Firstly, he argues for the ubiquity of moral intuitions and judgments in human experience. These are intuitions that transcend basic human desires for survival, sex, or self-realization. They are also referred to as second-order desires, strong evaluations or qualitative discriminations: each of these terms is used by Taylor. One notes the important reference to the quality of the will. This concept of second-order desires appeals to the ancient idea of the good, one which although interwoven with the self, transcends the self in significant ways.

Secondly, he argues that there is a need for a larger moral picture to facilitate the task of making sense of moral experience (debates, deliberations, decisions and actions). He calls this picture (map) a moral framework or horizon. Each framework is made up of several goods held together in a coherent relationship with one another, producing a moral worldview. The moral self is in a dialectical relationship with its framework; it is not a static set of conditions.

Thirdly, he recognizes that there is a key defining good within each moral framework, which he calls the hypergood. The hypergood is the highest good and operates a controlling influence over the other goods within the framework; it defines the overall character of the framework and thus is central to the discussion of the moral self.

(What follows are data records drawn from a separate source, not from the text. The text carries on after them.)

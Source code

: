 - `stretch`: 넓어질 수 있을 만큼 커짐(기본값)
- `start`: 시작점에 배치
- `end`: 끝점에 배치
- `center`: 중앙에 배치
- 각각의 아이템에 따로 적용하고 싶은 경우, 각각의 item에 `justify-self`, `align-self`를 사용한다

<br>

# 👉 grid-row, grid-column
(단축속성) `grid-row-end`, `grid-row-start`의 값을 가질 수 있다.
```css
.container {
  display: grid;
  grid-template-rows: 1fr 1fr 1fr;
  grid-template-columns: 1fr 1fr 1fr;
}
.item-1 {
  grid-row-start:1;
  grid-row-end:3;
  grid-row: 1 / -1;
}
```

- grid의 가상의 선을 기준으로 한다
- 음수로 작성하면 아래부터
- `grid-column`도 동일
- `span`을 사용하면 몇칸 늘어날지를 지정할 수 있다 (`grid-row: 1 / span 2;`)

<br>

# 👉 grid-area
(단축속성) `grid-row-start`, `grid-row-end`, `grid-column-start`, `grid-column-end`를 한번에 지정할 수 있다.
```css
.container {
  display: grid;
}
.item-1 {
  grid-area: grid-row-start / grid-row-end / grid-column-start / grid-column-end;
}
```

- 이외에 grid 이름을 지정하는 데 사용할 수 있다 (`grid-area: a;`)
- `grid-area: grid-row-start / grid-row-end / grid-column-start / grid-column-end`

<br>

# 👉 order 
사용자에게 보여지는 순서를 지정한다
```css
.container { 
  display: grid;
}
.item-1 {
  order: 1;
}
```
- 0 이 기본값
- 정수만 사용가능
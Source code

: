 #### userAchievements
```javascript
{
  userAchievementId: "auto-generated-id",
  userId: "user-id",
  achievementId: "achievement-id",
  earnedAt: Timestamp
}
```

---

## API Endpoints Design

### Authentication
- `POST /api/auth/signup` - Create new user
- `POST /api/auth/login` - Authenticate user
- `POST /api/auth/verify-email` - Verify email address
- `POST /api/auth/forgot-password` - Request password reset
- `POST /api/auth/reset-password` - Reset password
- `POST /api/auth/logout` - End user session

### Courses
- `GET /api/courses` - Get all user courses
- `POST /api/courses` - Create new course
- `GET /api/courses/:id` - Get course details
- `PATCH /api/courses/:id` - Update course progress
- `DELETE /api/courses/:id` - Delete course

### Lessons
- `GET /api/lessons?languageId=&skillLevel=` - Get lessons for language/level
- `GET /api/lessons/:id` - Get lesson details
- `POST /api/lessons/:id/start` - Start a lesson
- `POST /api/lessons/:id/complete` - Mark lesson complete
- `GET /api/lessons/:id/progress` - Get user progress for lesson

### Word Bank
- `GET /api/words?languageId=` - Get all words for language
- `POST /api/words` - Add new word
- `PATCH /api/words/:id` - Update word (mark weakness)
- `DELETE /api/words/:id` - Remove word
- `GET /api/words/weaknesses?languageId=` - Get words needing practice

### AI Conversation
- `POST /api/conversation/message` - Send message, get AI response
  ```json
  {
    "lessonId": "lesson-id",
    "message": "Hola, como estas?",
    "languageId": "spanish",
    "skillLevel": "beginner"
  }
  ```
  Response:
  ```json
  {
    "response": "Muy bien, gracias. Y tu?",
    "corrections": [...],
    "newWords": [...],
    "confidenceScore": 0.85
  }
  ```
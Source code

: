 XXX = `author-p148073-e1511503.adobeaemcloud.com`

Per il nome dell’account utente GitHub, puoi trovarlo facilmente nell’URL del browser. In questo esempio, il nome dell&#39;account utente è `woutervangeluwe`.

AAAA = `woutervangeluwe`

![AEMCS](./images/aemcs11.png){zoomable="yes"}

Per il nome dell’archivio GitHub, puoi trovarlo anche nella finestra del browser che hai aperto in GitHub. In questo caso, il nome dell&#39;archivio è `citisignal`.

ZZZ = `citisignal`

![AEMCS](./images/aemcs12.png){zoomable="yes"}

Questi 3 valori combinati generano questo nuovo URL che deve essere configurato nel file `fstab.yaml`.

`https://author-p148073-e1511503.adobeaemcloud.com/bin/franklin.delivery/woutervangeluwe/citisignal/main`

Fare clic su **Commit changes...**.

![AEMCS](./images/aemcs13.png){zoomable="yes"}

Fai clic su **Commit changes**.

Fourthly, Taylor recognizes a narrative and communal texture to the pursuit of the good in moral self-constitution. Humans interpret their lives in narrative and communal terms as they pursue moral goods. This narrative articulation helps the self to find a unity amidst the complexity of moral experience and a plurality of goods vying for one’s attention.

Fifthly, Taylor speaks of the sources of the moral, which he refers to as the constitutive good. The constitutive good (a category of moral motivation) gives meaning to and empowers, the hypergood and the other life goods within the moral framework. It provides the constitutive ground of the worth or value of the life goods, and allows the self to live the good life; this is a very significant dimension.

Moral identity is interwoven with the pursuit of the good in life in Taylor’s ontology. He discerns these five categories as givens, structural features that are common to the life of all morally healthy human beings. Taylor wants to problematize the occlusion or exclusion of such parameters, such qualitative distinctions for moral reasoning, because he believes that within the life of the self, there is a multiplicity of goods to be recognized, acted upon and pursued. Taylor emphasizes the importance of being circumspect about these goods. It is quite an ambitious and challenging proposal, a moral ontology of the self at its best, or most whole. It offers a useful framework for dialogue across differences of interpretation on moral self-constitution. 

Qualities of a Strong Identity for Philosopher Charles Taylor Humans at their best, their fullest, richest linguistic and social capacity

  • Their words and actions cohere-integrity.
  • They pursue what is of top significance without deviation. They pursue wholeness and unity of motives, not confusion, brokenness, and fragmentation.
  • They overcome dispersal, contradiction, or self-stifling: temptations to reduce themselves to something less or lower (the race to the bottom).
  • The results of this pursuit involve them in seeing better, believing better, loving better, and living a more wholistic life. We respect our future self by taking our present self more seriously through more responsible behaviour. Never forget that we are always situated in moral space, on a moral journey, we are thoroughly moral creatures. Morality is intimately entwined with identity, narrative, community, and spirituality.